APIs are becoming a crucial part of product development, business strategy and scalability, but to successfully streamline APIs, they need to be easily integrated. Cloud Elements has released its 2018 State of API report designed to explore the importance of API integration and look forward to the next year.

According to the report, 61 percent of respondents agree API integration is a necessary business strategy.

“It’s no longer sufficient to offer a standalone, isolated product—developers must build flexible platforms that not only offer highly functional APIs, but also integrate seamlessly to the ecosystem of products and services used by their customers. APIs are the foundation for this network effect, and must continue to evolve to meet the expectations of developers. The role APIs and API-based integration need to play in creating a customer-centric platform is a key theme we discovered in building this year’s report,” the report states.

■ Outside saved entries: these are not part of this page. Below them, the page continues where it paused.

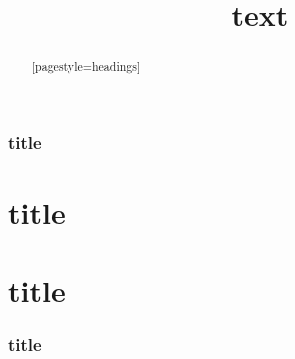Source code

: \documentclass[english,ngerman,cdfoot,twoside,titlepage]{tudscrreprt}
\begin{document}
\null\clearpage
{}

\begin{abstract}[pagestyle=headings]
\blindtext\Blindtext\Blindtext
\end{abstract}

\tableofcontents

\blocking

\section{title}
\part{title}
\title{text}
\part{title}
\makeatletter
\meaning\@@title
\section{title}
\listoffigures
\listoftables
\blinddocument
\end{document}
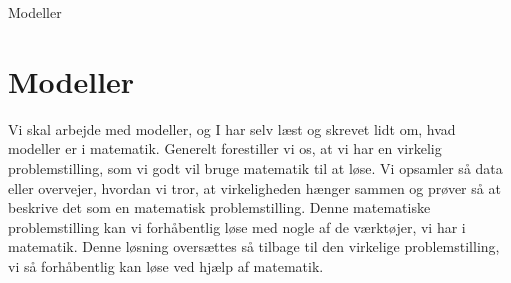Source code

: \begin{center}
\Huge
Modeller
\end{center}
\section*{Modeller}

Vi skal arbejde med modeller, og I har selv læst og skrevet lidt om, hvad modeller er i matematik. Generelt forestiller vi os, at vi har en virkelig problemstilling, som vi godt vil bruge matematik til at løse. Vi opsamler så data eller overvejer, hvordan vi tror, at virkeligheden hænger sammen og prøver så at beskrive det som en matematisk problemstilling. Denne matematiske problemstilling kan vi forhåbentlig løse med nogle af de værktøjer, vi har i matematik. Denne løsning oversættes så tilbage til den virkelige problemstilling, vi så forhåbentlig kan løse ved hjælp af matematik.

The report is based on data from more than 400 API enthusiasts  from 44 countries across 27 industries. It focuses on four key areas: building a platform strategy, drivers of adoption, the strategic shift of integration, and an evolution of B2B integration.

“Integration is a fundamental piece of a platform strategy for any business,” said Ross Garrett, VP of strategy and marketing for Cloud Elements. “If you can’t make it easy to do business with you, to integrate other products with your product, then a platform strategy is rather hard to execute.”

According to the report, 57 percent of respondents consider their organization a platform provider. “Today’s most successful software companies have made the leap from selling products to selling a platform. The appeal of such a move is understandable: software products generate only a single revenue stream, while platforms, by connecting different groups of users and services, can generate multiple revenue streams,” the report explained.  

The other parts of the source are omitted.